» Work to be completed
Each line of the records below that holds "model" should be returned.

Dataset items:
▽

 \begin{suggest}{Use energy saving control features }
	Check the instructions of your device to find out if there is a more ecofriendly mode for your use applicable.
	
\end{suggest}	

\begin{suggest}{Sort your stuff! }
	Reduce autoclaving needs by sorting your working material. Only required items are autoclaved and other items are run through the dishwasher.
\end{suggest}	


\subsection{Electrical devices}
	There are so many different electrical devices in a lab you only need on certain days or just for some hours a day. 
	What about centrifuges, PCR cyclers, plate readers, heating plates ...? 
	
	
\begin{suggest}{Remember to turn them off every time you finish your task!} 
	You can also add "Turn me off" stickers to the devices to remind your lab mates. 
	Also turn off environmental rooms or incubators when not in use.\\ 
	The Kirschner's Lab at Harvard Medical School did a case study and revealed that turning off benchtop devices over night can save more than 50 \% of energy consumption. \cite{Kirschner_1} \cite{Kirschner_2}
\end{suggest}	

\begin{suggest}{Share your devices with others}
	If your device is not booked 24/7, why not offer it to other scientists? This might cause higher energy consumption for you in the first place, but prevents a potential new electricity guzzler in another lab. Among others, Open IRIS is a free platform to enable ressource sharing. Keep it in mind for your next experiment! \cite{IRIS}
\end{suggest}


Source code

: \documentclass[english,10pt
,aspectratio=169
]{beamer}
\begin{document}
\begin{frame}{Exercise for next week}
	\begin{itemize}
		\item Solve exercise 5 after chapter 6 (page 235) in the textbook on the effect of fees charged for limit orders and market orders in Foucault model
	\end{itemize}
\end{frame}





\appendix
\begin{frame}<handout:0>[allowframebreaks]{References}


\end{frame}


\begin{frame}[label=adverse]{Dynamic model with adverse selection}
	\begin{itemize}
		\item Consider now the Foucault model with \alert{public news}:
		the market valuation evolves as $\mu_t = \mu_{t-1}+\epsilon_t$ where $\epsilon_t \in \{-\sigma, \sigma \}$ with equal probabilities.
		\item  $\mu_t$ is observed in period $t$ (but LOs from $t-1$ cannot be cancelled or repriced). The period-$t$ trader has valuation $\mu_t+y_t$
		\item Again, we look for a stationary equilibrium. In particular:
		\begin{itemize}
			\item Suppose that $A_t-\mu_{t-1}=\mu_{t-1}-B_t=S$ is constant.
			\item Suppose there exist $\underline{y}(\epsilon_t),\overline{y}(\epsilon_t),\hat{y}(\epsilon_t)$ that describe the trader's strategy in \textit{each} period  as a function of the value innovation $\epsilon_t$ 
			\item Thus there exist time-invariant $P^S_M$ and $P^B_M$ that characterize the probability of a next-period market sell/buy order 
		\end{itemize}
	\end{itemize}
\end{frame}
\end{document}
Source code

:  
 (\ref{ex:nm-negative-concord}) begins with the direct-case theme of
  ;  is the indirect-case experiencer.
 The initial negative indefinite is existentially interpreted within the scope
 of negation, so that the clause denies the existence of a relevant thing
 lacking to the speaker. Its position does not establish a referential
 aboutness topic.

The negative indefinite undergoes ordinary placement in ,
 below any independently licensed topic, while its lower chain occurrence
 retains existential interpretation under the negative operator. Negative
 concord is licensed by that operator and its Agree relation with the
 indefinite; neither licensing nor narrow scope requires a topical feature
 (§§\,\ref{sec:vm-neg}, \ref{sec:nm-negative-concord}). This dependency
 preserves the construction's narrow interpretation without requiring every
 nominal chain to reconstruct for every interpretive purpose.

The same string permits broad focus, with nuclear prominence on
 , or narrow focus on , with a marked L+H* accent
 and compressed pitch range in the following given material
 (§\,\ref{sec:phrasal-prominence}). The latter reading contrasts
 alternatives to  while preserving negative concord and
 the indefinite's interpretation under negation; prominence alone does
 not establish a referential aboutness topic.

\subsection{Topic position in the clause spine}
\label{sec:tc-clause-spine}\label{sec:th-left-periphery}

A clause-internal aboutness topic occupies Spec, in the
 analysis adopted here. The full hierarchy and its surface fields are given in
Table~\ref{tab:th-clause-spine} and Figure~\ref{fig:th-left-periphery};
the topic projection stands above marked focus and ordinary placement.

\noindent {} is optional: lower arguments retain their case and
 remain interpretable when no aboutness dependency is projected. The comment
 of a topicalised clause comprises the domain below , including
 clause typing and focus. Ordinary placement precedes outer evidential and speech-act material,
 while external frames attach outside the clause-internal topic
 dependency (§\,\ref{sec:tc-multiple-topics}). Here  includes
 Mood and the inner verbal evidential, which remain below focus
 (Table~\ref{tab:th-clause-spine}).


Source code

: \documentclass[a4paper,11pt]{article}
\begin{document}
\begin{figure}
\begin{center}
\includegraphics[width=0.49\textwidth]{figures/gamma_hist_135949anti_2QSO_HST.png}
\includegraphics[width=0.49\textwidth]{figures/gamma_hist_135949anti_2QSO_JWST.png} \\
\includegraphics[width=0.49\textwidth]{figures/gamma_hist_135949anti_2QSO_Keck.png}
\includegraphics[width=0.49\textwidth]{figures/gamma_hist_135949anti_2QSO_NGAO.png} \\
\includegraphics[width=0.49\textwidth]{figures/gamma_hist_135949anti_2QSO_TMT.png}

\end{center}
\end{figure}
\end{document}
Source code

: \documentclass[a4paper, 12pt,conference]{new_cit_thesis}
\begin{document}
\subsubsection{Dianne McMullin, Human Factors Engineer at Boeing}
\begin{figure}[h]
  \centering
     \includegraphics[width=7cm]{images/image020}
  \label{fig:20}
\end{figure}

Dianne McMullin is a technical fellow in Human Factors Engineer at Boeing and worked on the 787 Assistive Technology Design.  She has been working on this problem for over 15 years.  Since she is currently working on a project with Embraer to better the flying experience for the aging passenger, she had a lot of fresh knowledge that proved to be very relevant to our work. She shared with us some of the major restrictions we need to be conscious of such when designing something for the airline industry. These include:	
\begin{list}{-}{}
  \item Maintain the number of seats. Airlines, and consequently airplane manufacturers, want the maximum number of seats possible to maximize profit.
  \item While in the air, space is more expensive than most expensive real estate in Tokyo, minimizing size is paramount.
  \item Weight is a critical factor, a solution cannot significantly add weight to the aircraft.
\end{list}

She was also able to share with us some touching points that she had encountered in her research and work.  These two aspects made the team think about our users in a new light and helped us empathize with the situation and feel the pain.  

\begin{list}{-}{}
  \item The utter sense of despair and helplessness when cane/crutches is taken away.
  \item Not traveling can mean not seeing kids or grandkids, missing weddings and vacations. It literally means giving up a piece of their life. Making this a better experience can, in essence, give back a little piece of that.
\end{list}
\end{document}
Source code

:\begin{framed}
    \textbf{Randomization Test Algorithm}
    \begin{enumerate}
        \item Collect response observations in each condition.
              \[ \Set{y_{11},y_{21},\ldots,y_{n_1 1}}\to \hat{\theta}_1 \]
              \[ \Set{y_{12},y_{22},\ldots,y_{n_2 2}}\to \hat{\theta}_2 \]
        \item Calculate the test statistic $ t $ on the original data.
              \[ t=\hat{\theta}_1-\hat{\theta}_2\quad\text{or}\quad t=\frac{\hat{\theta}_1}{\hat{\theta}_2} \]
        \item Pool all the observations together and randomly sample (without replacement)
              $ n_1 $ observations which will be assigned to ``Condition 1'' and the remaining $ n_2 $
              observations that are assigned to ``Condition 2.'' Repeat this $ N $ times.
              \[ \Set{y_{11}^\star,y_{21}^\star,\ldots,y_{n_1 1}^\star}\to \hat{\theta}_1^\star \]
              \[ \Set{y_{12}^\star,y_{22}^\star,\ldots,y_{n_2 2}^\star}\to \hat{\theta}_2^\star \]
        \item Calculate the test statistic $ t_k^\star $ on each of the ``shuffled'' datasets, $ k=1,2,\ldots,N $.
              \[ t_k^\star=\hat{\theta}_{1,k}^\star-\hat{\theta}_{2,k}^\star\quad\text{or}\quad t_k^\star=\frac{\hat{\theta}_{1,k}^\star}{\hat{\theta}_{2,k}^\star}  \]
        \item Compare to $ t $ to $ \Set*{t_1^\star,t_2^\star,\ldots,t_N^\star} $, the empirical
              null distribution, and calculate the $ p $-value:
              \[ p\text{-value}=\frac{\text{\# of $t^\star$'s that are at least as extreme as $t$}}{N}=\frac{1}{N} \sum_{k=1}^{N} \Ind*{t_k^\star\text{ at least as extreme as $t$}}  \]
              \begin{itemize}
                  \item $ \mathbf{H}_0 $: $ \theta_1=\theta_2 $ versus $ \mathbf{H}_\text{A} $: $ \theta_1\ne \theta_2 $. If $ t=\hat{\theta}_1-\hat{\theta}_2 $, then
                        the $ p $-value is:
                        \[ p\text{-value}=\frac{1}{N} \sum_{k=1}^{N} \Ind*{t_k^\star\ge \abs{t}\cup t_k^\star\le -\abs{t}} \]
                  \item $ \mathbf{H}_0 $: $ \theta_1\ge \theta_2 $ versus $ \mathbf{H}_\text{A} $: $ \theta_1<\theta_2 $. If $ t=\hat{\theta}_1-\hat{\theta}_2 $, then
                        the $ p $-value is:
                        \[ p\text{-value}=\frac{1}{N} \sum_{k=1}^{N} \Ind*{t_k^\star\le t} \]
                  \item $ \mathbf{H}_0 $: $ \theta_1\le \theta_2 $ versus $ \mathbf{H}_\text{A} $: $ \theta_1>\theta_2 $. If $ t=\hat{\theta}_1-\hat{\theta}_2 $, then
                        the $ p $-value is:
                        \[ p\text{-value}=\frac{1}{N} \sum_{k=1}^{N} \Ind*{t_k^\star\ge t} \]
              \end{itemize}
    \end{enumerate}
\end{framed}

△

» Written reply
		\item Solve exercise 5 after chapter 6 (page 235) in the textbook on the effect of fees charged for limit orders and market orders in Foucault model
\begin{frame}[label=adverse]{Dynamic model with adverse selection}
		\item Consider now the Foucault model with \alert{public news}:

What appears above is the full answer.